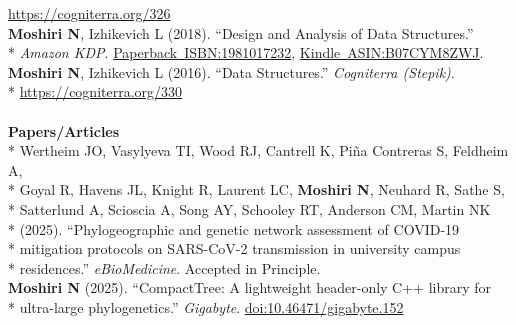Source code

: \documentclass[margin,line]{res}
\begin{document}
\begin{resume}
\hspace*{8mm} \href{https://cogniterra.org/326}{https://cogniterra.org/326}\\
\hspace*{4mm} \textbf{Moshiri N}, Izhikevich L (2018). ``Design and Analysis of Data Structures.''\\*\vspace{2mm}
\hspace*{8mm} \textit{Amazon KDP}. \href{https://www.amazon.com/dp/1981017232}{Paperback~ISBN:1981017232}, \href{https://www.amazon.com/dp/B07CYM8ZWJ}{Kindle~ASIN:B07CYM8ZWJ}.\\
\hspace*{4mm} \textbf{Moshiri N}, Izhikevich L (2016). ``Data Structures.'' \textit{Cogniterra (Stepik)}.\\*\vspace{2mm}
\hspace*{8mm} \href{https://cogniterra.org/330}{https://cogniterra.org/330}\\
~\\
\textbf{Papers/Articles}\vspace{2mm}\\*
\hspace*{4mm} Wertheim JO, Vasylyeva TI, Wood RJ, Cantrell K, Pi{\~n}a Contreras S, Feldheim A,\\*
\hspace*{9mm} Goyal R, Havens JL, Knight R, Laurent LC, \textbf{Moshiri N}, Neuhard R, Sathe S,\\*
\hspace*{9mm} Satterlund A, Scioscia A, Song AY, Schooley RT, Anderson CM, Martin NK\\*
\hspace*{9mm} (2025). ``Phylogeographic and genetic network assessment of COVID-19\\*
\hspace*{9mm} mitigation protocols on SARS-CoV-2 transmission in university campus\\*\vspace{2mm}
\hspace*{8mm} residences.'' \textit{eBioMedicine}. Accepted in Principle.\\
\hspace*{4mm} \textbf{Moshiri N} (2025). ``CompactTree: A lightweight header-only C++ library for\\*\vspace{2mm}
\hspace*{8mm} ultra-large phylogenetics.'' \textit{Gigabyte}. \href{https://doi.org/10.46471/gigabyte.152}{doi:10.46471/gigabyte.152}\\

\end{resume}
\end{document}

==================================================

> Problem details: Give back the material above exactly, but without its images.

> Result:
Source code

: \documentclass[margin,line]{res}
\begin{document}
\begin{resume}
\hspace*{8mm} \href{https://cogniterra.org/326}{https://cogniterra.org/326}\\
\hspace*{4mm} \textbf{Moshiri N}, Izhikevich L (2018). ``Design and Analysis of Data Structures.''\\*\vspace{2mm}
\hspace*{8mm} \textit{Amazon KDP}. \href{https://www.amazon.com/dp/1981017232}{Paperback~ISBN:1981017232}, \href{https://www.amazon.com/dp/B07CYM8ZWJ}{Kindle~ASIN:B07CYM8ZWJ}.\\
\hspace*{4mm} \textbf{Moshiri N}, Izhikevich L (2016). ``Data Structures.'' \textit{Cogniterra (Stepik)}.\\*\vspace{2mm}
\hspace*{8mm} \href{https://cogniterra.org/330}{https://cogniterra.org/330}\\
~\\
\textbf{Papers/Articles}\vspace{2mm}\\*
\hspace*{4mm} Wertheim JO, Vasylyeva TI, Wood RJ, Cantrell K, Pi{\~n}a Contreras S, Feldheim A,\\*
\hspace*{9mm} Goyal R, Havens JL, Knight R, Laurent LC, \textbf{Moshiri N}, Neuhard R, Sathe S,\\*
\hspace*{9mm} Satterlund A, Scioscia A, Song AY, Schooley RT, Anderson CM, Martin NK\\*
\hspace*{9mm} (2025). ``Phylogeographic and genetic network assessment of COVID-19\\*
\hspace*{9mm} mitigation protocols on SARS-CoV-2 transmission in university campus\\*\vspace{2mm}
\hspace*{8mm} residences.'' \textit{eBioMedicine}. Accepted in Principle.\\
\hspace*{4mm} \textbf{Moshiri N} (2025). ``CompactTree: A lightweight header-only C++ library for\\*\vspace{2mm}
\hspace*{8mm} ultra-large phylogenetics.'' \textit{Gigabyte}. \href{https://doi.org/10.46471/gigabyte.152}{doi:10.46471/gigabyte.152}\\

\end{resume}
\end{document}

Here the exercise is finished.